Start of Data
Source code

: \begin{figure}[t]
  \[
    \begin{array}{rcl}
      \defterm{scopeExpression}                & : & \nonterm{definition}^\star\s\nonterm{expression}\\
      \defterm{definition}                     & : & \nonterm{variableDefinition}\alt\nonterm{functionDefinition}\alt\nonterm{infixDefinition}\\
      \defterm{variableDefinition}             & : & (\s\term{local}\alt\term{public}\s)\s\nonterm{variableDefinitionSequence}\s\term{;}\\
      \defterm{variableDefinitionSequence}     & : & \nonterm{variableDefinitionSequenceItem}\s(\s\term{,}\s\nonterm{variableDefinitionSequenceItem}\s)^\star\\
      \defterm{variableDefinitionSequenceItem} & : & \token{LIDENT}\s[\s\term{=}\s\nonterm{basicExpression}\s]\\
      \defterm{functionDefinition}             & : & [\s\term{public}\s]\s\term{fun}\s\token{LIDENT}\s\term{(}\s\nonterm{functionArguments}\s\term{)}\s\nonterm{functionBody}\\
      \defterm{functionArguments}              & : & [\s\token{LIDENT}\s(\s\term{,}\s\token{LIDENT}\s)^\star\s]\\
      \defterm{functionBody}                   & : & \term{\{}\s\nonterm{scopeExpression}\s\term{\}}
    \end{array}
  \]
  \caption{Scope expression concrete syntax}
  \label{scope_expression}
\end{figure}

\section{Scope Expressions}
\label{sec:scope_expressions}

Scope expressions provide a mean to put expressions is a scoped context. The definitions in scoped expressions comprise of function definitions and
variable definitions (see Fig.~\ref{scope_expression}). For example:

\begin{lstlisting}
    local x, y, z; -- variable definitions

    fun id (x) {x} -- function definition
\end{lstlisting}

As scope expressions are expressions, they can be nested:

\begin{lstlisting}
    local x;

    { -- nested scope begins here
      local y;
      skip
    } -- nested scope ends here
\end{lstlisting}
End of Data
What needs to be done: Each line of the records belongs in the answer, reproduced exactly.

Solution below:
Source code

: \begin{figure}[t]
  \[
    \begin{array}{rcl}
      \defterm{scopeExpression}                & : & \nonterm{definition}^\star\s\nonterm{expression}\\
      \defterm{definition}                     & : & \nonterm{variableDefinition}\alt\nonterm{functionDefinition}\alt\nonterm{infixDefinition}\\
      \defterm{variableDefinition}             & : & (\s\term{local}\alt\term{public}\s)\s\nonterm{variableDefinitionSequence}\s\term{;}\\
      \defterm{variableDefinitionSequence}     & : & \nonterm{variableDefinitionSequenceItem}\s(\s\term{,}\s\nonterm{variableDefinitionSequenceItem}\s)^\star\\
      \defterm{variableDefinitionSequenceItem} & : & \token{LIDENT}\s[\s\term{=}\s\nonterm{basicExpression}\s]\\
      \defterm{functionDefinition}             & : & [\s\term{public}\s]\s\term{fun}\s\token{LIDENT}\s\term{(}\s\nonterm{functionArguments}\s\term{)}\s\nonterm{functionBody}\\
      \defterm{functionArguments}              & : & [\s\token{LIDENT}\s(\s\term{,}\s\token{LIDENT}\s)^\star\s]\\
      \defterm{functionBody}                   & : & \term{\{}\s\nonterm{scopeExpression}\s\term{\}}
    \end{array}
  \]
  \caption{Scope expression concrete syntax}
  \label{scope_expression}
\end{figure}

\section{Scope Expressions}
\label{sec:scope_expressions}

Scope expressions provide a mean to put expressions is a scoped context. The definitions in scoped expressions comprise of function definitions and
variable definitions (see Fig.~\ref{scope_expression}). For example:

\begin{lstlisting}
    local x, y, z; -- variable definitions

    fun id (x) {x} -- function definition
\end{lstlisting}

As scope expressions are expressions, they can be nested:

\begin{lstlisting}
    local x;

    { -- nested scope begins here
      local y;
      skip
    } -- nested scope ends here
\end{lstlisting}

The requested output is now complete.